*Work instruction*:
What does the data read, word for word, from the line containing "c. 19, s. 30." through its final line? Give those lines only.

[Start of section]

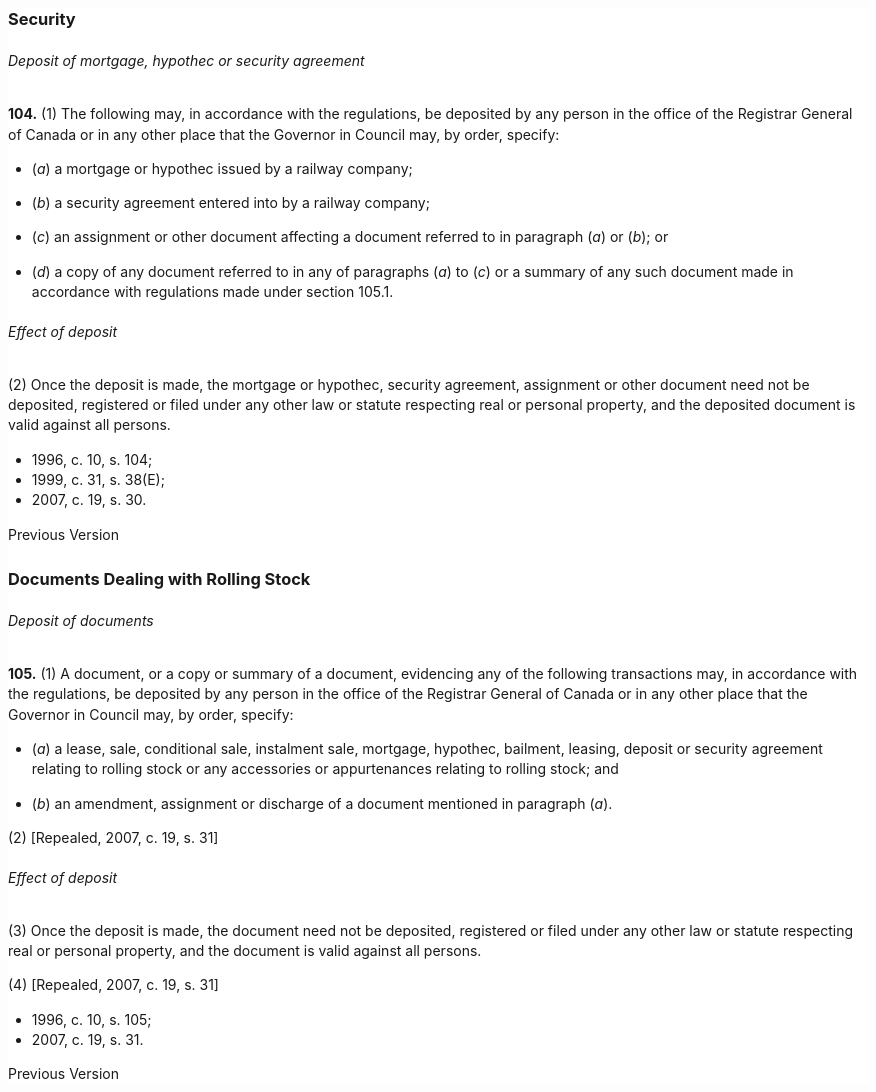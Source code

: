 ### Security

###### Deposit of mortgage, hypothec or security agreement

**104.** (1) The following may, in accordance with the regulations, be deposited by any person in the office of the Registrar General of Canada or in any other place that the Governor in Council may, by order, specify:

  * (_a_) a mortgage or hypothec issued by a railway company;

  * (_b_) a security agreement entered into by a railway company;

  * (_c_) an assignment or other document affecting a document referred to in paragraph (_a_) or (_b_); or

  * (_d_) a copy of any document referred to in any of paragraphs (_a_) to (_c_) or a summary of any such document made in accordance with regulations made under section 105.1.

###### Effect of deposit

(2) Once the deposit is made, the mortgage or hypothec, security agreement, assignment or other document need not be deposited, registered or filed under any other law or statute respecting real or personal property, and the deposited document is valid against all persons.

  * 1996, c. 10, s. 104;
  * 1999, c. 31, s. 38(E);
  * 2007, c. 19, s. 30.

Previous Version

### Documents Dealing with Rolling Stock

###### Deposit of documents

**105.** (1) A document, or a copy or summary of a document, evidencing any of the following transactions may, in accordance with the regulations, be deposited by any person in the office of the Registrar General of Canada or in any other place that the Governor in Council may, by order, specify:

  * (_a_) a lease, sale, conditional sale, instalment sale, mortgage, hypothec, bailment, leasing, deposit or security agreement relating to rolling stock or any accessories or appurtenances relating to rolling stock; and

  * (_b_) an amendment, assignment or discharge of a document mentioned in paragraph (_a_).

(2) [Repealed, 2007, c. 19, s. 31]

###### Effect of deposit

(3) Once the deposit is made, the document need not be deposited, registered or filed under any other law or statute respecting real or personal property, and the document is valid against all persons.

(4) [Repealed, 2007, c. 19, s. 31]

  * 1996, c. 10, s. 105;
  * 2007, c. 19, s. 31.

Previous Version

[End of section]

*Solution below*:
  * 2007, c. 19, s. 30.

Previous Version

### Documents Dealing with Rolling Stock

###### Deposit of documents

**105.** (1) A document, or a copy or summary of a document, evidencing any of the following transactions may, in accordance with the regulations, be deposited by any person in the office of the Registrar General of Canada or in any other place that the Governor in Council may, by order, specify:

  * (_a_) a lease, sale, conditional sale, instalment sale, mortgage, hypothec, bailment, leasing, deposit or security agreement relating to rolling stock or any accessories or appurtenances relating to rolling stock; and

  * (_b_) an amendment, assignment or discharge of a document mentioned in paragraph (_a_).

(2) [Repealed, 2007, c. 19, s. 31]

###### Effect of deposit

(3) Once the deposit is made, the document need not be deposited, registered or filed under any other law or statute respecting real or personal property, and the document is valid against all persons.

(4) [Repealed, 2007, c. 19, s. 31]

  * 1996, c. 10, s. 105;
  * 2007, c. 19, s. 31.

Previous Version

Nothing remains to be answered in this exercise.